Start of Exercise material
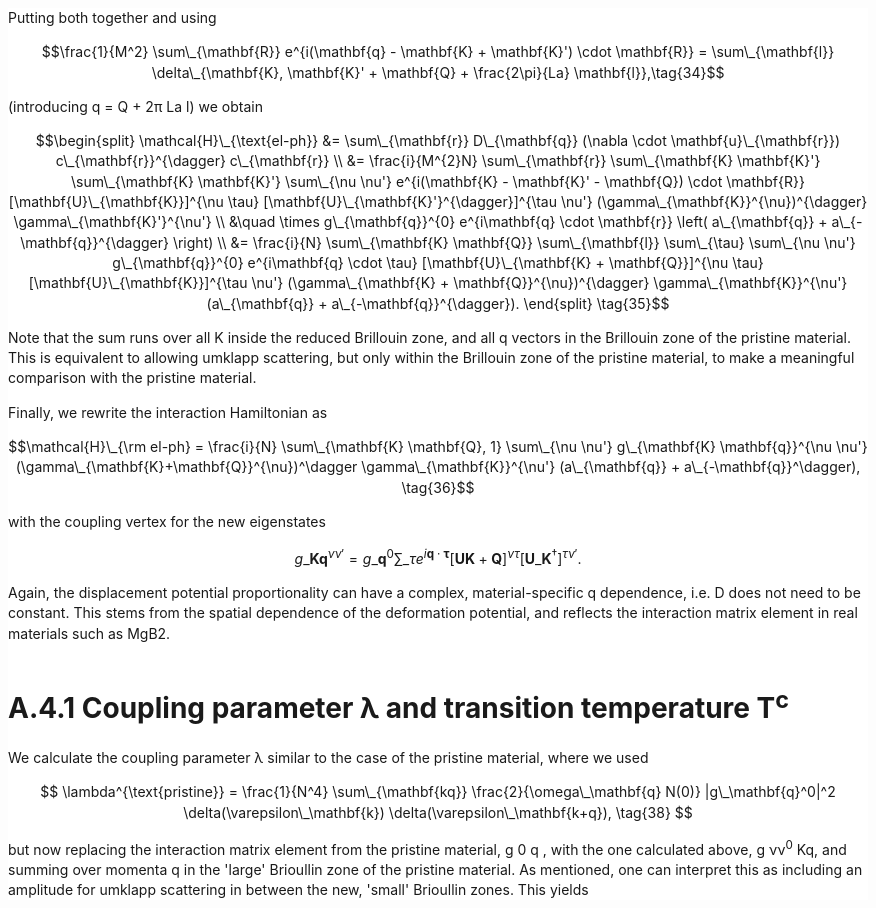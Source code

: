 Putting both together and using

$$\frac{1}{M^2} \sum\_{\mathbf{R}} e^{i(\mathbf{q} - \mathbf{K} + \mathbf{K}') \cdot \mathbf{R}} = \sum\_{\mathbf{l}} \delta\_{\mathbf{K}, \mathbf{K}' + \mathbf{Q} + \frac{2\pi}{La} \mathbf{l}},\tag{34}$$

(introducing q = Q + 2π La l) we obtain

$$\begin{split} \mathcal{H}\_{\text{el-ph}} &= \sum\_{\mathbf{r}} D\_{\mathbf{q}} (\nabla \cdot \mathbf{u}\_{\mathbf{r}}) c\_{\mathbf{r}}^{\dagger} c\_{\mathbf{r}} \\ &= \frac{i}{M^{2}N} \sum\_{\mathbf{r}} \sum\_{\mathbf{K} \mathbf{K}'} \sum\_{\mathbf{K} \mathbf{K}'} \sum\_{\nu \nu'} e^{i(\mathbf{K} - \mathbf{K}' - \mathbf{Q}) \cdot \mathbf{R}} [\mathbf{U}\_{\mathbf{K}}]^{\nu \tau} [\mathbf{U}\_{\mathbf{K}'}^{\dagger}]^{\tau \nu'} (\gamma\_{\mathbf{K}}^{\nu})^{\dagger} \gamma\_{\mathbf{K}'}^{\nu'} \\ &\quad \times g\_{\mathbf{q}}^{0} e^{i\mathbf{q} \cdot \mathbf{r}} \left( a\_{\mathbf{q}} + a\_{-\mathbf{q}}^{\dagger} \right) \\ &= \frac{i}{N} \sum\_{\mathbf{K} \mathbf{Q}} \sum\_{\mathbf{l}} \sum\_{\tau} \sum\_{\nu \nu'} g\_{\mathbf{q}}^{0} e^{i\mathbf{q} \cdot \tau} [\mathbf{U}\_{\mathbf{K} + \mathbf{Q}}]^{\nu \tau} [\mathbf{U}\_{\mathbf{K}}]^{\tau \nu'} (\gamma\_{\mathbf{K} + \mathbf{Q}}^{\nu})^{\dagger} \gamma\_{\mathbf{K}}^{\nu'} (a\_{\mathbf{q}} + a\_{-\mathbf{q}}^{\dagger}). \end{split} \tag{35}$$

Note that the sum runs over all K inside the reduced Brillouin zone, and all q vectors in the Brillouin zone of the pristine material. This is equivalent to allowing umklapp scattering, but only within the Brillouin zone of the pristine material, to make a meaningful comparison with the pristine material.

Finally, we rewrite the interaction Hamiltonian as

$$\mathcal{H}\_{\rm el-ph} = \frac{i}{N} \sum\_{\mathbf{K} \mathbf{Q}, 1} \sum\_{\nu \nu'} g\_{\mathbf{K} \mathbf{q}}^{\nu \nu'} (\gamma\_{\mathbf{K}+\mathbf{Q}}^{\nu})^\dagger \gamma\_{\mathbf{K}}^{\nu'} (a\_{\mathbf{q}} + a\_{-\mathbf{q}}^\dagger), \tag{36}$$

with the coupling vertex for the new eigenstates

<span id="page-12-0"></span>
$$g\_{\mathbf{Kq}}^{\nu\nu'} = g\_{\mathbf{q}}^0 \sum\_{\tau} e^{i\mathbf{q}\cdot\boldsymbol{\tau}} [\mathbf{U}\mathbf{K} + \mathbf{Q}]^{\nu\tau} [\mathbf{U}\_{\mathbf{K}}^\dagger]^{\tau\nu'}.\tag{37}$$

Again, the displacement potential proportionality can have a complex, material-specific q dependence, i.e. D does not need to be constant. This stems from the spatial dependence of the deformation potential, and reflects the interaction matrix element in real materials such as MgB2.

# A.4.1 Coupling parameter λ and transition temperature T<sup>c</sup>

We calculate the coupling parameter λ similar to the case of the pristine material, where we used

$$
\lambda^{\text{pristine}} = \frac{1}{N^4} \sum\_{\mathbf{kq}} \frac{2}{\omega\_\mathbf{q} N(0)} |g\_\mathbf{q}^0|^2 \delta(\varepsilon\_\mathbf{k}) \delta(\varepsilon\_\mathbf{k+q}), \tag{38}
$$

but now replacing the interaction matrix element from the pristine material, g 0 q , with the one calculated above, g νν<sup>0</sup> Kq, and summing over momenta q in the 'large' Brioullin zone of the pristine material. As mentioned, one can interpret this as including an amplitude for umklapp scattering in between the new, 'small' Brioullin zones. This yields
End of Exercise material
- What is needed: All the records above need to be given again word for word. Skip the pictures.

- Task result:
Source code

: Putting both together and using

$$\frac{1}{M^2} \sum\_{\mathbf{R}} e^{i(\mathbf{q} - \mathbf{K} + \mathbf{K}') \cdot \mathbf{R}} = \sum\_{\mathbf{l}} \delta\_{\mathbf{K}, \mathbf{K}' + \mathbf{Q} + \frac{2\pi}{La} \mathbf{l}},\tag{34}$$

(introducing q = Q + 2π La l) we obtain

$$\begin{split} \mathcal{H}\_{\text{el-ph}} &= \sum\_{\mathbf{r}} D\_{\mathbf{q}} (\nabla \cdot \mathbf{u}\_{\mathbf{r}}) c\_{\mathbf{r}}^{\dagger} c\_{\mathbf{r}} \\ &= \frac{i}{M^{2}N} \sum\_{\mathbf{r}} \sum\_{\mathbf{K} \mathbf{K}'} \sum\_{\mathbf{K} \mathbf{K}'} \sum\_{\nu \nu'} e^{i(\mathbf{K} - \mathbf{K}' - \mathbf{Q}) \cdot \mathbf{R}} [\mathbf{U}\_{\mathbf{K}}]^{\nu \tau} [\mathbf{U}\_{\mathbf{K}'}^{\dagger}]^{\tau \nu'} (\gamma\_{\mathbf{K}}^{\nu})^{\dagger} \gamma\_{\mathbf{K}'}^{\nu'} \\ &\quad \times g\_{\mathbf{q}}^{0} e^{i\mathbf{q} \cdot \mathbf{r}} \left( a\_{\mathbf{q}} + a\_{-\mathbf{q}}^{\dagger} \right) \\ &= \frac{i}{N} \sum\_{\mathbf{K} \mathbf{Q}} \sum\_{\mathbf{l}} \sum\_{\tau} \sum\_{\nu \nu'} g\_{\mathbf{q}}^{0} e^{i\mathbf{q} \cdot \tau} [\mathbf{U}\_{\mathbf{K} + \mathbf{Q}}]^{\nu \tau} [\mathbf{U}\_{\mathbf{K}}]^{\tau \nu'} (\gamma\_{\mathbf{K} + \mathbf{Q}}^{\nu})^{\dagger} \gamma\_{\mathbf{K}}^{\nu'} (a\_{\mathbf{q}} + a\_{-\mathbf{q}}^{\dagger}). \end{split} \tag{35}$$

Note that the sum runs over all K inside the reduced Brillouin zone, and all q vectors in the Brillouin zone of the pristine material. This is equivalent to allowing umklapp scattering, but only within the Brillouin zone of the pristine material, to make a meaningful comparison with the pristine material.

Finally, we rewrite the interaction Hamiltonian as

$$\mathcal{H}\_{\rm el-ph} = \frac{i}{N} \sum\_{\mathbf{K} \mathbf{Q}, 1} \sum\_{\nu \nu'} g\_{\mathbf{K} \mathbf{q}}^{\nu \nu'} (\gamma\_{\mathbf{K}+\mathbf{Q}}^{\nu})^\dagger \gamma\_{\mathbf{K}}^{\nu'} (a\_{\mathbf{q}} + a\_{-\mathbf{q}}^\dagger), \tag{36}$$

with the coupling vertex for the new eigenstates

<span id="page-12-0"></span>
$$g\_{\mathbf{Kq}}^{\nu\nu'} = g\_{\mathbf{q}}^0 \sum\_{\tau} e^{i\mathbf{q}\cdot\boldsymbol{\tau}} [\mathbf{U}\mathbf{K} + \mathbf{Q}]^{\nu\tau} [\mathbf{U}\_{\mathbf{K}}^\dagger]^{\tau\nu'}.\tag{37}$$

Again, the displacement potential proportionality can have a complex, material-specific q dependence, i.e. D does not need to be constant. This stems from the spatial dependence of the deformation potential, and reflects the interaction matrix element in real materials such as MgB2.

# A.4.1 Coupling parameter λ and transition temperature T<sup>c</sup>

We calculate the coupling parameter λ similar to the case of the pristine material, where we used

$$
\lambda^{\text{pristine}} = \frac{1}{N^4} \sum\_{\mathbf{kq}} \frac{2}{\omega\_\mathbf{q} N(0)} |g\_\mathbf{q}^0|^2 \delta(\varepsilon\_\mathbf{k}) \delta(\varepsilon\_\mathbf{k+q}), \tag{38}
$$

but now replacing the interaction matrix element from the pristine material, g 0 q , with the one calculated above, g νν<sup>0</sup> Kq, and summing over momenta q in the 'large' Brioullin zone of the pristine material. As mentioned, one can interpret this as including an amplitude for umklapp scattering in between the new, 'small' Brioullin zones. This yields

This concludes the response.